PBN Research Lab
Hypothesis
I can compare paint-by-number style pipelines (A/B/C) with repeatable metrics, optional human rubric scores, and logged runs on disk, so improvement is data-shaped instead of eyeballing the latest PNG folder.
Why This Matters to Me
This is lab tooling: judgment-heavy image work benefits from a tight loop (run → see variants → score → log). The goal is to learn what “good PBN” means before any product wrapper exists.
Who It's For
Me (or anyone cloning the repo) running local experiments on my images and my run logs.

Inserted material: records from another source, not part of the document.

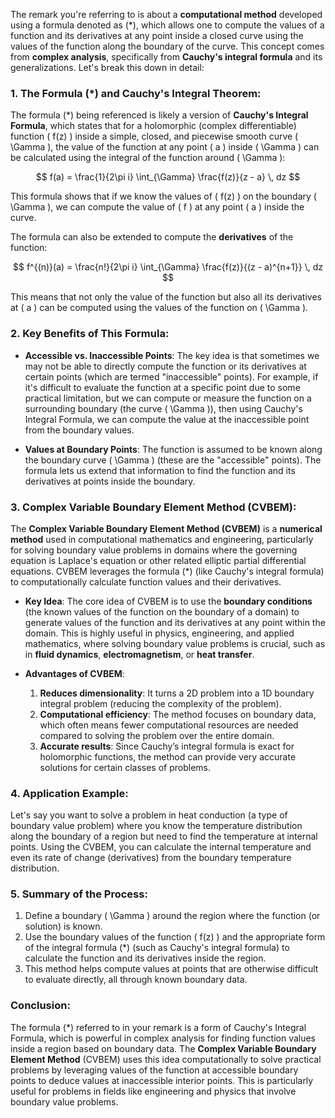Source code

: The remark you're referring to is about a **computational method** developed using a formula denoted as (*), which allows one to compute the values of a function and its derivatives at any point inside a closed curve using the values of the function along the boundary of the curve. This concept comes from **complex analysis**, specifically from **Cauchy's integral formula** and its generalizations. Let's break this down in detail:

### 1. **The Formula (*) and Cauchy's Integral Theorem**:

The formula (*) being referenced is likely a version of **Cauchy's Integral Formula**, which states that for a holomorphic (complex differentiable) function \( f(z) \) inside a simple, closed, and piecewise smooth curve \( \Gamma \), the value of the function at any point \( a \) inside \( \Gamma \) can be calculated using the integral of the function around \( \Gamma \):

$$ f(a) = \frac{1}{2\pi i} \int_{\Gamma} \frac{f(z)}{z - a} \, dz $$

This formula shows that if we know the values of \( f(z) \) on the boundary \( \Gamma \), we can compute the value of \( f \) at any point \( a \) inside the curve. 

The formula can also be extended to compute the **derivatives** of the function:

$$
f^{(n)}(a) = \frac{n!}{2\pi i} \int_{\Gamma} \frac{f(z)}{(z - a)^{n+1}} \, dz
$$

This means that not only the value of the function but also all its derivatives at \( a \) can be computed using the values of the function on \( \Gamma \).

### 2. **Key Benefits of This Formula**:

- **Accessible vs. Inaccessible Points**:
  The key idea is that sometimes we may not be able to directly compute the function or its derivatives at certain points (which are termed "inaccessible" points). For example, if it's difficult to evaluate the function at a specific point due to some practical limitation, but we can compute or measure the function on a surrounding boundary (the curve \( \Gamma \)), then using Cauchy's Integral Formula, we can compute the value at the inaccessible point from the boundary values.

- **Values at Boundary Points**:
  The function is assumed to be known along the boundary curve \( \Gamma \) (these are the "accessible" points). The formula lets us extend that information to find the function and its derivatives at points inside the boundary.

### 3. **Complex Variable Boundary Element Method (CVBEM)**:

The **Complex Variable Boundary Element Method (CVBEM)** is a **numerical method** used in computational mathematics and engineering, particularly for solving boundary value problems in domains where the governing equation is Laplace's equation or other related elliptic partial differential equations. CVBEM leverages the formula (*) (like Cauchy's integral formula) to computationally calculate function values and their derivatives.

- **Key Idea**:
  The core idea of CVBEM is to use the **boundary conditions** (the known values of the function on the boundary of a domain) to generate values of the function and its derivatives at any point within the domain. This is highly useful in physics, engineering, and applied mathematics, where solving boundary value problems is crucial, such as in **fluid dynamics**, **electromagnetism**, or **heat transfer**.

- **Advantages of CVBEM**:
  1. **Reduces dimensionality**: It turns a 2D problem into a 1D boundary integral problem (reducing the complexity of the problem).
  2. **Computational efficiency**: The method focuses on boundary data, which often means fewer computational resources are needed compared to solving the problem over the entire domain.
  3. **Accurate results**: Since Cauchy’s integral formula is exact for holomorphic functions, the method can provide very accurate solutions for certain classes of problems.

### 4. **Application Example**:

Let's say you want to solve a problem in heat conduction (a type of boundary value problem) where you know the temperature distribution along the boundary of a region but need to find the temperature at internal points. Using the CVBEM, you can calculate the internal temperature and even its rate of change (derivatives) from the boundary temperature distribution.

### 5. **Summary of the Process**:

1. Define a boundary \( \Gamma \) around the region where the function (or solution) is known.
2. Use the boundary values of the function \( f(z) \) and the appropriate form of the integral formula (*) (such as Cauchy's integral formula) to calculate the function and its derivatives inside the region.
3. This method helps compute values at points that are otherwise difficult to evaluate directly, all through known boundary data.

### Conclusion:

The formula (*) referred to in your remark is a form of Cauchy's Integral Formula, which is powerful in complex analysis for finding function values inside a region based on boundary data. The **Complex Variable Boundary Element Method** (CVBEM) uses this idea computationally to solve practical problems by leveraging values of the function at accessible boundary points to deduce values at inaccessible interior points. This is particularly useful for problems in fields like engineering and physics that involve boundary value problems.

Not for a public SaaS, automated hosting, or customer support—those stay out of scope in the PRD.
What It Does
- • Local web UI plus CLI to run pipelines, view previews, and read auto metrics
- • Human sliders (e.g. subject clarity, paintability) blended with auto scores per configured weights
- • One-click logging to `assets/output/` (runs, manifests) for traceability
- • Sweeps for budgeted search when the UI is not enough
Existing Options
| Product / approach | Price | User Base | Strength | Limitation |
|---|---|---|---|---|
| Ad hoc scripts / notebooks | $0 | universal | Flexible | Drift; hard to compare runs |
| ML experiment trackers | Varies | teams | Strong for model metrics | Overkill; may not map to PBN human judgments |
| Consumer PBN apps | Free–$ | large; unknown | Productized output | Opaque; not a research surface |
Gap: a local-first loop tuned to PBN—variants, side-by-sides, logged judgment—in one place.